(Collected data)
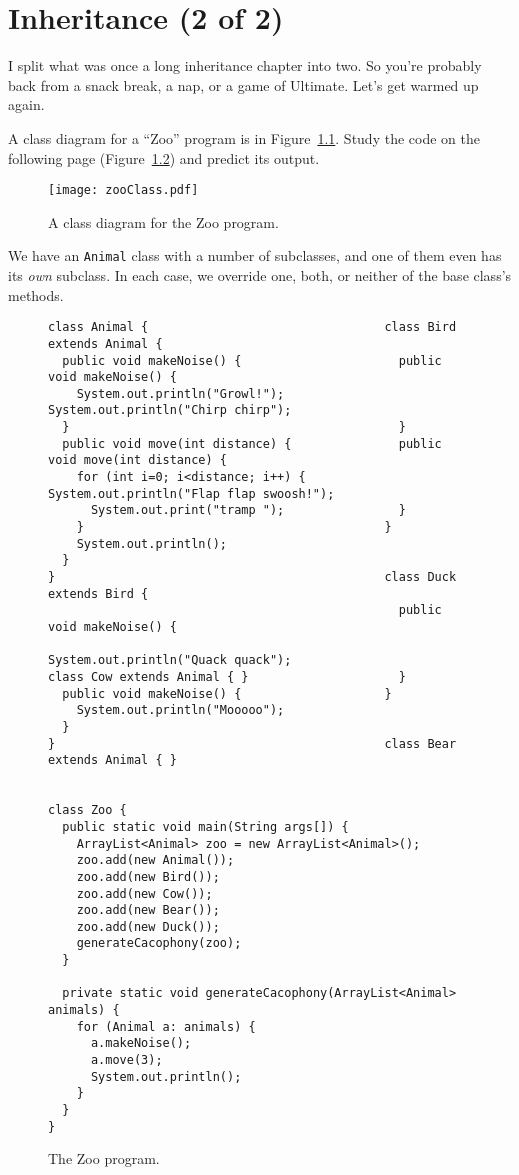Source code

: 
\chapter{Inheritance (2 of 2)}
\label{ch:inheritance2}

I split what was once a long inheritance chapter into two. So you're probably
back from a snack break, a nap, or a game of Ultimate. Let's get warmed up
again.

A class diagram for a ``Zoo'' program is in Figure~\ref{fig:zooClass}. Study
the code on the following page (Figure~\ref{fig:zooCode}) and predict its
output.

\begin{figure}[ht]
\label{zooExample}
\centering
\texttt{[image: zooClass.pdf]}
\caption{A class diagram for the Zoo program.}
\label{fig:zooClass}
\end{figure}

We have an \texttt{Animal} class with a number of subclasses, and one of them
even has its \textit{own} subclass. In each case, we override one, both, or
neither of the base class's methods.

\begin{figure}
\begin{Verbatim}[fontsize=\scriptsize,samepage=true,frame=single]
class Animal {                                 class Bird extends Animal {
  public void makeNoise() {                      public void makeNoise() {
    System.out.println("Growl!");                  System.out.println("Chirp chirp");
  }                                              }
  public void move(int distance) {               public void move(int distance) {
    for (int i=0; i<distance; i++) {               System.out.println("Flap flap swoosh!");
      System.out.print("tramp ");                }
    }                                          }
    System.out.println();                      
  }
}                                              class Duck extends Bird {
                                                 public void makeNoise() {
                                                   System.out.println("Quack quack");
class Cow extends Animal { }                     }
  public void makeNoise() {                    }
    System.out.println("Mooooo");              
  }
}                                              class Bear extends Animal { }


class Zoo {
  public static void main(String args[]) {
    ArrayList<Animal> zoo = new ArrayList<Animal>();
    zoo.add(new Animal());
    zoo.add(new Bird());
    zoo.add(new Cow());
    zoo.add(new Bear());
    zoo.add(new Duck());
    generateCacophony(zoo);
  }

  private static void generateCacophony(ArrayList<Animal> animals) {
    for (Animal a: animals) {
      a.makeNoise();
      a.move(3);
      System.out.println();
    }
  }
}\end{Verbatim}
\caption{The Zoo program.}
\label{fig:zooCode}
\end{figure}

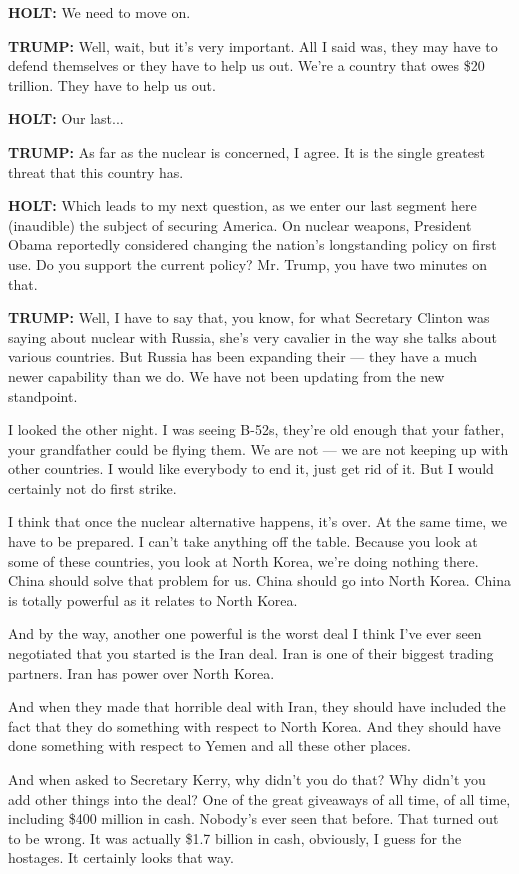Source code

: \textbf{HOLT:} We need to move on.

\textbf{TRUMP:} Well, wait, but it's very important. All I said was,
they may have to defend themselves or they have to help us out. We're a
country that owes \$20 trillion. They have to help us out.

\textbf{HOLT:} Our last...

\textbf{TRUMP:} As far as the nuclear is concerned, I agree. It is the
single greatest threat that this country has.

\textbf{HOLT:} Which leads to my next question, as we enter our last
segment here (inaudible) the subject of securing America. On nuclear
weapons, President Obama reportedly considered changing the nation's
longstanding policy on first use. Do you support the current policy? Mr.
Trump, you have two minutes on that.

\textbf{TRUMP:} Well, I have to say that, you know, for what Secretary
Clinton was saying about nuclear with Russia, she's very cavalier in the
way she talks about various countries. But Russia has been expanding
their --- they have a much newer capability than we do. We have not been
updating from the new standpoint.

I looked the other night. I was seeing B-52s, they're old enough that
your father, your grandfather could be flying them. We are not --- we
are not keeping up with other countries. I would like everybody to end
it, just get rid of it. But I would certainly not do first strike.

I think that once the nuclear alternative happens, it's over. At the
same time, we have to be prepared. I can't take anything off the table.
Because you look at some of these countries, you look at North Korea,
we're doing nothing there. China should solve that problem for us. China
should go into North Korea. China is totally powerful as it relates to
North Korea.

And by the way, another one powerful is the worst deal I think I've ever
seen negotiated that you started is the Iran deal. Iran is one of their
biggest trading partners. Iran has power over North Korea.

And when they made that horrible deal with Iran, they should have
included the fact that they do something with respect to North Korea.
And they should have done something with respect to Yemen and all these
other places.

And when asked to Secretary Kerry, why didn't you do that? Why didn't
you add other things into the deal? One of the great giveaways of all
time, of all time, including \$400 million in cash. Nobody's ever seen
that before. That turned out to be wrong. It was actually \$1.7 billion
in cash, obviously, I guess for the hostages. It certainly looks that
way.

● Task instructions: Take the records from their first line through the line containing "zoo.add(new Cow());" and please return exactly those lines, both ends included, minus the pictures.

● Exercise solution:
Source code

: 
\chapter{Inheritance (2 of 2)}
\label{ch:inheritance2}

I split what was once a long inheritance chapter into two. So you're probably
back from a snack break, a nap, or a game of Ultimate. Let's get warmed up
again.

A class diagram for a ``Zoo'' program is in Figure~\ref{fig:zooClass}. Study
the code on the following page (Figure~\ref{fig:zooCode}) and predict its
output.

\begin{figure}[ht]
\label{zooExample}
\centering
\texttt{[image: zooClass.pdf]}
\caption{A class diagram for the Zoo program.}
\label{fig:zooClass}
\end{figure}

We have an \texttt{Animal} class with a number of subclasses, and one of them
even has its \textit{own} subclass. In each case, we override one, both, or
neither of the base class's methods.

\begin{figure}
\begin{Verbatim}[fontsize=\scriptsize,samepage=true,frame=single]
class Animal {                                 class Bird extends Animal {
  public void makeNoise() {                      public void makeNoise() {
    System.out.println("Growl!");                  System.out.println("Chirp chirp");
  }                                              }
  public void move(int distance) {               public void move(int distance) {
    for (int i=0; i<distance; i++) {               System.out.println("Flap flap swoosh!");
      System.out.print("tramp ");                }
    }                                          }
    System.out.println();                      
  }
}                                              class Duck extends Bird {
                                                 public void makeNoise() {
                                                   System.out.println("Quack quack");
class Cow extends Animal { }                     }
  public void makeNoise() {                    }
    System.out.println("Mooooo");              
  }
}                                              class Bear extends Animal { }


class Zoo {
  public static void main(String args[]) {
    ArrayList<Animal> zoo = new ArrayList<Animal>();
    zoo.add(new Animal());
    zoo.add(new Bird());
    zoo.add(new Cow());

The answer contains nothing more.